Viktor Orbán, derecha, celebra su triunfo electoral.

El partido ultraderechista, Fidesz, gobernante en Hungría y liderado por el polémico primer ministro Viktor Orbán, logró una clara victoria en las elecciones generales celebradas ayer, con cerca del 50 por ciento de los votos, tras el 85 por ciento de los votos escrutados. La participación rondó el 70 por ciento, la más alta desde 2002.

Según la agencia de noticias MTI, en segundo lugar quedó el partido neonazi Jobbik, con el 20 por ciento de los votos, hecho que prueba que Hungría está cada vez más escorada hacia la extrema derecha.

Pese al segundo lugar, el líder de Jobbik, Gabor Vona, anunció tras conocer los resultados que dimite de su cargo.

En tercer lugar se situó la coalición de izquierdas liderada por los socialdemócratas, que obtuvo un 12 por ciento de los sufragios.

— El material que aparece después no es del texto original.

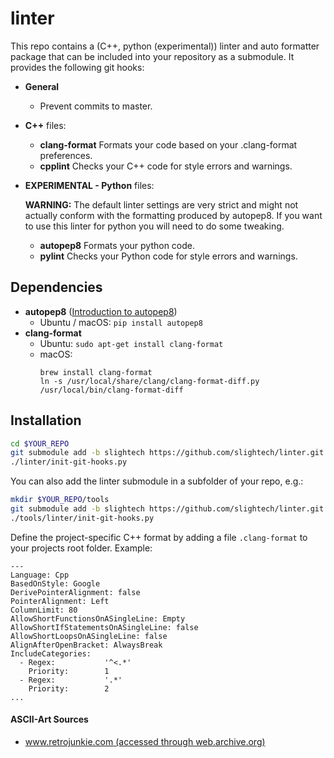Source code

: # linter

This repo contains a (C++, python (experimental)) linter and auto formatter package that can be included into your repository as a submodule. It provides the following git hooks:
 * **General**
   * Prevent commits to master.
 * **C++** files:
   * **clang-format** Formats your code based on your .clang-format preferences.
   * **cpplint** Checks your C++ code for style errors and warnings.

 * **EXPERIMENTAL - Python** files:

      **WARNING:** The default linter settings are very strict and might not actually conform with the formatting produced by autopep8. If you want to use this linter for python you will need to do some tweaking.
      * **autopep8** Formats your python code.
      * **pylint** Checks your Python code for style errors and warnings.


## Dependencies

 * **autopep8** ([Introduction to autopep8](http://avilpage.com/2015/05/automatically-pep8-your-python-code.html))
   * Ubuntu / macOS: `pip install autopep8`
 * **clang-format**
   * Ubuntu: `sudo apt-get install clang-format`
   * macOS:
     ```
     brew install clang-format
     ln -s /usr/local/share/clang/clang-format-diff.py /usr/local/bin/clang-format-diff
     ```


## Installation

```bash
cd $YOUR_REPO
git submodule add -b slightech https://github.com/slightech/linter.git
./linter/init-git-hooks.py
```

You can also add the linter submodule in a subfolder of your repo, e.g.:
```bash
mkdir $YOUR_REPO/tools
git submodule add -b slightech https://github.com/slightech/linter.git tools/linter
./tools/linter/init-git-hooks.py
```

Define the project-specific C++ format by adding a file `.clang-format` to your projects root folder. Example:

```
---
Language: Cpp
BasedOnStyle: Google
DerivePointerAlignment: false
PointerAlignment: Left
ColumnLimit: 80
AllowShortFunctionsOnASingleLine: Empty
AllowShortIfStatementsOnASingleLine: false
AllowShortLoopsOnASingleLine: false
AlignAfterOpenBracket: AlwaysBreak
IncludeCategories:
  - Regex:           '^<.*'
    Priority:        1
  - Regex:           '.*'
    Priority:        2
...
```

#### ASCII-Art Sources

 * [www.retrojunkie.com (accessed through web.archive.org)](https://web.archive.org/web/20150831003349/http://www.retrojunkie.com:80/asciiart/)
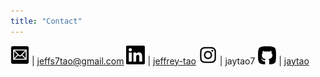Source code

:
 ```yaml
---
title: "Contact"
---
```


<img src="/images/icon_email.png" alt="email" width="30"/> | jeffs7tao@gmail.com
<img src="/images/icon_linkedin.png" alt="linkedin" width="30"/> | [jeffrey-tao](https://www.linkedin.com/in/jeffrey-tao-95004346)
<img src="/images/icon_instagram.png" alt="instagram" width="30"/> | jaytao7
<img src="/images/icon_github.png" alt="github" width="30"/> | [jaytao](https://github.com/jaytao)
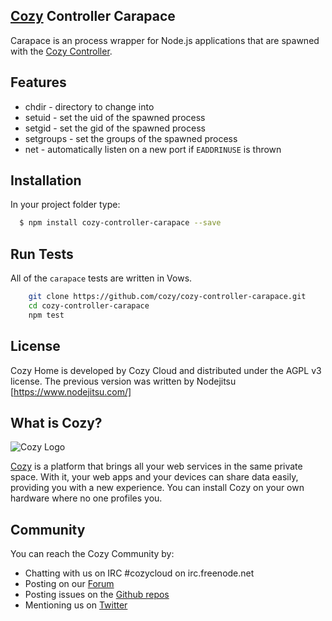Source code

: ## [Cozy](https://cozy.io) Controller Carapace

Carapace is an process wrapper for Node.js applications that are spawned with
the [Cozy Controller](https://github.com/cozy/cozy-controller-carapace).

## Features

* chdir - directory to change into
* setuid - set the uid of the spawned process
* setgid - set the gid of the spawned process
* setgroups - set the groups of the spawned process
* net - automatically listen on a new port if `EADDRINUSE` is thrown

## Installation

In your project folder type:

``` bash
  $ npm install cozy-controller-carapace --save
```

## Run Tests

All of the `carapace` tests are written in Vows.

``` bash
    git clone https://github.com/cozy/cozy-controller-carapace.git
    cd cozy-controller-carapace
    npm test
```

## License

Cozy Home is developed by Cozy Cloud and distributed under the AGPL v3 license.
The previous version was written by Nodejitsu [https://www.nodejitsu.com/]

## What is Cozy?

![Cozy Logo](https://raw.github.com/cozy/cozy-setup/gh-pages/assets/images/happycloud.png)

[Cozy](https://cozy.io) is a platform that brings all your web services in the
same private space.  With it, your web apps and your devices can share data
easily, providing you
with a new experience. You can install Cozy on your own hardware where no one
profiles you.

## Community

You can reach the Cozy Community by:

* Chatting with us on IRC #cozycloud on irc.freenode.net
* Posting on our [Forum](https://forum.cozy.io)
* Posting issues on the [Github repos](https://github.com/cozy/)
* Mentioning us on [Twitter](https://twitter.com/mycozycloud)
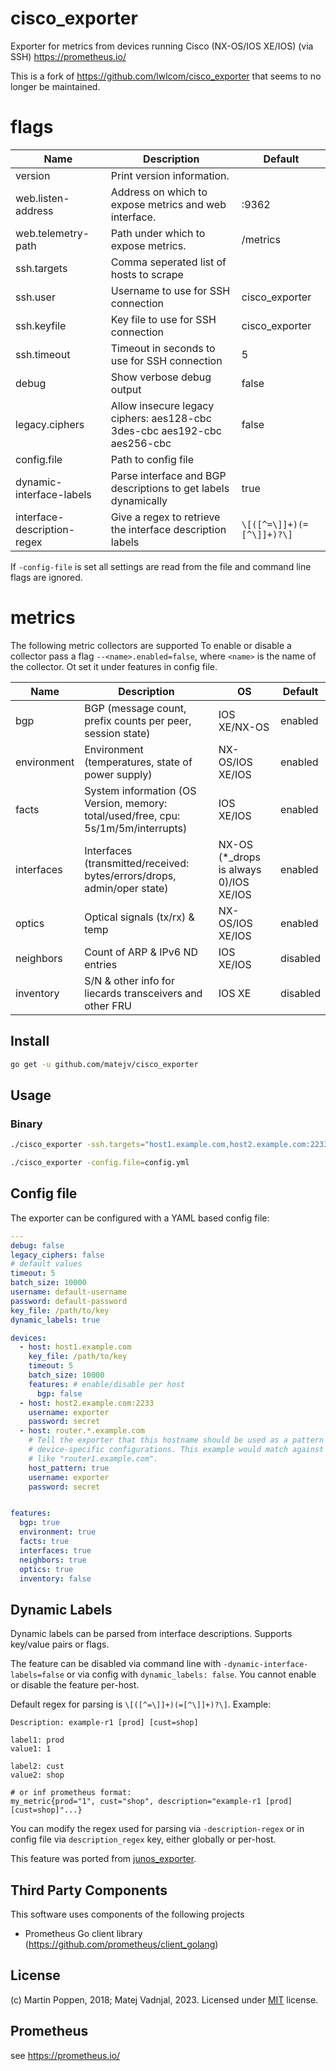 # cisco_exporter
Exporter for metrics from devices running Cisco (NX-OS/IOS XE/IOS) (via SSH) https://prometheus.io/

This is a fork of https://github.com/lwlcom/cisco_exporter that seems to no longer be maintained.

# flags
Name     | Description | Default
---------|-------------|---------
version | Print version information. |
web.listen-address | Address on which to expose metrics and web interface. | :9362
web.telemetry-path | Path under which to expose metrics. | /metrics
ssh.targets | Comma seperated list of hosts to scrape |
ssh.user | Username to use for SSH connection | cisco_exporter
ssh.keyfile | Key file to use for SSH connection | cisco_exporter
ssh.timeout | Timeout in seconds to use for SSH connection | 5
debug | Show verbose debug output | false
legacy.ciphers | Allow insecure legacy ciphers: aes128-cbc 3des-cbc aes192-cbc aes256-cbc | false
config.file | Path to config file |
dynamic-interface-labels | Parse interface and BGP descriptions to get labels dynamically | true
interface-description-regex | Give a regex to retrieve the interface description labels | `\[([^=\]]+)(=[^\]]+)?\]`

If `-config-file` is set all settings are read from the file and command line flags
are ignored.

# metrics

The following metric collectors are supported To enable or disable a collector pass a flag `--<name>.enabled=false`, where `<name>` is the name of the collector. Ot set it under features in config file.

Name     | Description | OS | Default
---------|-------------|----|--------
bgp | BGP (message count, prefix counts per peer, session state) | IOS XE/NX-OS | enabled
environment | Environment (temperatures, state of power supply) | NX-OS/IOS XE/IOS | enabled
facts | System information (OS Version, memory: total/used/free, cpu: 5s/1m/5m/interrupts) | IOS XE/IOS | enabled
interfaces | Interfaces (transmitted/received: bytes/errors/drops, admin/oper state) | NX-OS (*_drops is always 0)/IOS XE/IOS | enabled
optics | Optical signals (tx/rx) & temp | NX-OS/IOS XE/IOS | enabled
neighbors | Count of ARP & IPv6 ND entries | IOS XE/IOS | disabled
inventory | S/N & other info for liecards transceivers and other FRU | IOS XE | disabled

## Install
```bash
go get -u github.com/matejv/cisco_exporter
```

## Usage

### Binary
```bash
./cisco_exporter -ssh.targets="host1.example.com,host2.example.com:2233,172.16.0.1" -ssh.keyfile=cisco_exporter
```

```bash
./cisco_exporter -config.file=config.yml
```

## Config file
The exporter can be configured with a YAML based config file:

```yaml
---
debug: false
legacy_ciphers: false
# default values
timeout: 5
batch_size: 10000
username: default-username
password: default-password
key_file: /path/to/key
dynamic_labels: true

devices:
  - host: host1.example.com
    key_file: /path/to/key
    timeout: 5
    batch_size: 10000
    features: # enable/disable per host
      bgp: false
  - host: host2.example.com:2233
    username: exporter
    password: secret
  - host: router.*.example.com
    # Tell the exporter that this hostname should be used as a pattern when loading
    # device-specific configurations. This example would match against a hostname
    # like "router1.example.com".
    host_pattern: true
    username: exporter
    password: secret


features:
  bgp: true
  environment: true
  facts: true
  interfaces: true
  neighbors: true
  optics: true
  inventory: false

```

## Dynamic Labels

Dynamic labels can be parsed from interface descriptions. Supports key/value pairs or flags.

The feature can be disabled via command line with `-dynamic-interface-labels=false` or via config with `dynamic_labels: false`. You cannot enable or disable the feature per-host.

Default regex for parsing is `\[([^=\]]+)(=[^\]]+)?\]`. Example:

```
Description: example-r1 [prod] [cust=shop]

label1: prod
value1: 1

label2: cust
value2: shop

# or inf prometheus format:
my_metric{prod="1", cust="shop", description="example-r1 [prod] [cust=shop]"...}
```

You can modify the regex used for parsing via `-description-regex` or in config file via `description_regex` key, either globally or per-host.

This feature was ported from [junos_exporter](https://github.com/czerwonk/junos_exporter).

## Third Party Components
This software uses components of the following projects
* Prometheus Go client library (https://github.com/prometheus/client_golang)

## License
(c) Martin Poppen, 2018; Matej Vadnjal, 2023. Licensed under [MIT](LICENSE) license.

## Prometheus
see https://prometheus.io/
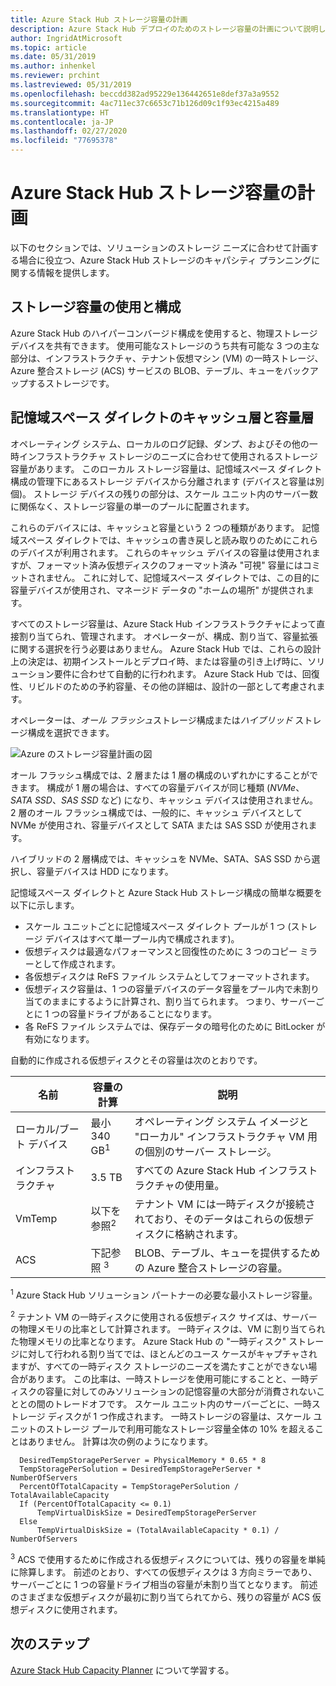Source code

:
 ```yaml
---
title: Azure Stack Hub ストレージ容量の計画
description: Azure Stack Hub デプロイのためのストレージ容量の計画について説明します。
author: IngridAtMicrosoft
ms.topic: article
ms.date: 05/31/2019
ms.author: inhenkel
ms.reviewer: prchint
ms.lastreviewed: 05/31/2019
ms.openlocfilehash: beccdd382ad95229e136442651e8def37a3a9552
ms.sourcegitcommit: 4ac711ec37c6653c71b126d09c1f93ec4215a489
ms.translationtype: HT
ms.contentlocale: ja-JP
ms.lasthandoff: 02/27/2020
ms.locfileid: "77695378"
---
```

# <a name="azure-stack-hub-storage-capacity-planning"></a>Azure Stack Hub ストレージ容量の計画

以下のセクションでは、ソリューションのストレージ ニーズに合わせて計画する場合に役立つ、Azure Stack Hub ストレージのキャパシティ プランニングに関する情報を提供します。

## <a name="uses-and-organization-of-storage-capacity"></a>ストレージ容量の使用と構成

Azure Stack Hub のハイパーコンバージド構成を使用すると、物理ストレージ デバイスを共有できます。 使用可能なストレージのうち共有可能な 3 つの主な部分は、インフラストラクチャ、テナント仮想マシン (VM) の一時ストレージ、Azure 整合ストレージ (ACS) サービスの BLOB、テーブル、キューをバックアップするストレージです。

## <a name="storage-spaces-direct-cache-and-capacity-tiers"></a>記憶域スペース ダイレクトのキャッシュ層と容量層

オペレーティング システム、ローカルのログ記録、ダンプ、およびその他の一時インフラストラクチャ ストレージのニーズに合わせて使用されるストレージ容量があります。 このローカル ストレージ容量は、記憶域スペース ダイレクト構成の管理下にあるストレージ デバイスから分離されます (デバイスと容量は別個)。 ストレージ デバイスの残りの部分は、スケール ユニット内のサーバー数に関係なく、ストレージ容量の単一のプールに配置されます。

これらのデバイスには、キャッシュと容量という 2 つの種類があります。 記憶域スペース ダイレクトでは、キャッシュの書き戻しと読み取りのためにこれらのデバイスが利用されます。 これらのキャッシュ デバイスの容量は使用されますが、フォーマット済み仮想ディスクのフォーマット済み "可視" 容量にはコミットされません。 これに対して、記憶域スペース ダイレクトでは、この目的に容量デバイスが使用され、マネージド データの "ホームの場所" が提供されます。

すべてのストレージ容量は、Azure Stack Hub インフラストラクチャによって直接割り当てられ、管理されます。 オペレーターが、構成、割り当て、容量拡張に関する選択を行う必要はありません。 Azure Stack Hub では、これらの設計上の決定は、初期インストールとデプロイ時、または容量の引き上げ時に、ソリューション要件に合わせて自動的に行われます。 Azure Stack Hub では、回復性、リビルドのための予約容量、その他の詳細は、設計の一部として考慮されます。

オペレーターは、*オール フラッシュ*ストレージ構成または*ハイブリッド* ストレージ構成を選択できます。

![Azure のストレージ容量計画の図](media/azure-stack-capacity-planning/storage.png)

オール フラッシュ構成では、2 層または 1 層の構成のいずれかにすることができます。 構成が 1 層の場合は、すべての容量デバイスが同じ種類 (*NVMe*、*SATA SSD*、*SAS SSD* など) になり、キャッシュ デバイスは使用されません。 2 層のオール フラッシュ構成では、一般的に、キャッシュ デバイスとして NVMe が使用され、容量デバイスとして SATA または SAS SSD が使用されます。

ハイブリッドの 2 層構成では、キャッシュを NVMe、SATA、SAS SSD から選択し、容量デバイスは HDD になります。

記憶域スペース ダイレクトと Azure Stack Hub ストレージ構成の簡単な概要を以下に示します。
- スケール ユニットごとに記憶域スペース ダイレクト プールが 1 つ (ストレージ デバイスはすべて単一プール内で構成されます)。
- 仮想ディスクは最適なパフォーマンスと回復性のために 3 つのコピー ミラーとして作成されます。
- 各仮想ディスクは ReFS ファイル システムとしてフォーマットされます。
- 仮想ディスク容量は、1 つの容量デバイスのデータ容量をプール内で未割り当てのままにするように計算され、割り当てられます。 つまり、サーバーごとに 1 つの容量ドライブがあることになります。
- 各 ReFS ファイル システムでは、保存データの暗号化のために BitLocker が有効になります。 

自動的に作成される仮想ディスクとその容量は次のとおりです。

|名前|容量の計算|説明|
|-----|-----|-----|
|ローカル/ブート デバイス|最小 340 GB<sup>1</sup>|オペレーティング システム イメージと "ローカル" インフラストラクチャ VM 用の個別のサーバー ストレージ。|
|インフラストラクチャ|3.5 TB|すべての Azure Stack Hub インフラストラクチャの使用量。|
|VmTemp|以下を参照<sup>2</sup>|テナント VM には一時ディスクが接続されており、そのデータはこれらの仮想ディスクに格納されます。|
|ACS|下記参照 <sup>3</sup>|BLOB、テーブル、キューを提供するための Azure 整合ストレージの容量。|

<sup>1</sup> Azure Stack Hub ソリューション パートナーの必要な最小ストレージ容量。

<sup>2</sup> テナント VM の一時ディスクに使用される仮想ディスク サイズは、サーバーの物理メモリの比率として計算されます。 一時ディスクは、VM に割り当てられた物理メモリの比率となります。 Azure Stack Hub の "一時ディスク" ストレージに対して行われる割り当てでは、ほとんどのユース ケースがキャプチャされますが、すべての一時ディスク ストレージのニーズを満たすことができない場合があります。 この比率は、一時ストレージを使用可能にすることと、一時ディスクの容量に対してのみソリューションの記憶容量の大部分が消費されないこととの間のトレードオフです。 スケール ユニット内のサーバーごとに、一時ストレージ ディスクが 1 つ作成されます。 一時ストレージの容量は、スケール ユニットのストレージ プールで利用可能なストレージ容量全体の 10% を超えることはありません。 計算は次の例のようになります。

```
  DesiredTempStoragePerServer = PhysicalMemory * 0.65 * 8
  TempStoragePerSolution = DesiredTempStoragePerServer * NumberOfServers
  PercentOfTotalCapacity = TempStoragePerSolution / TotalAvailableCapacity
  If (PercentOfTotalCapacity <= 0.1)
      TempVirtualDiskSize = DesiredTempStoragePerServer
  Else
      TempVirtualDiskSize = (TotalAvailableCapacity * 0.1) / NumberOfServers
```

<sup>3</sup> ACS で使用するために作成される仮想ディスクについては、残りの容量を単純に除算します。 前述のとおり、すべての仮想ディスクは 3 方向ミラーであり、サーバーごとに 1 つの容量ドライブ相当の容量が未割り当てとなります。 前述のさまざまな仮想ディスクが最初に割り当てられてから、残りの容量が ACS 仮想ディスクに使用されます。

## <a name="next-steps"></a>次のステップ

[Azure Stack Hub Capacity Planner](azure-stack-capacity-planner.md) について学習する。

Al cierre de la edición se desconocía aún el reparto definitivo de los 199 escaños en el Parlamento de Budapest, aunque todo indica que Fidesz está a un paso de conseguir una abrumadora mayoría dos tercios, con 134 escaños.

RACISTA. Orbán centró su campaña electoral en un único mensaje: proteger a Hungría de la migración. Se trata del mismo mensaje que ha mantenido Orbán todos estos años, tanto durante este mandato, al que llegó tras vencer en los comicios de 2014, como en el primero, al que accedió tras imponerse en 2010.

En una primera reacción, Orbán dijo ante sus seguidores en Budapest que el resultado de las elecciones de ayer supone una “gran victoria para Hungría”, que, agregó, “ahora podrá seguir en su camino iniciado para defender al país”.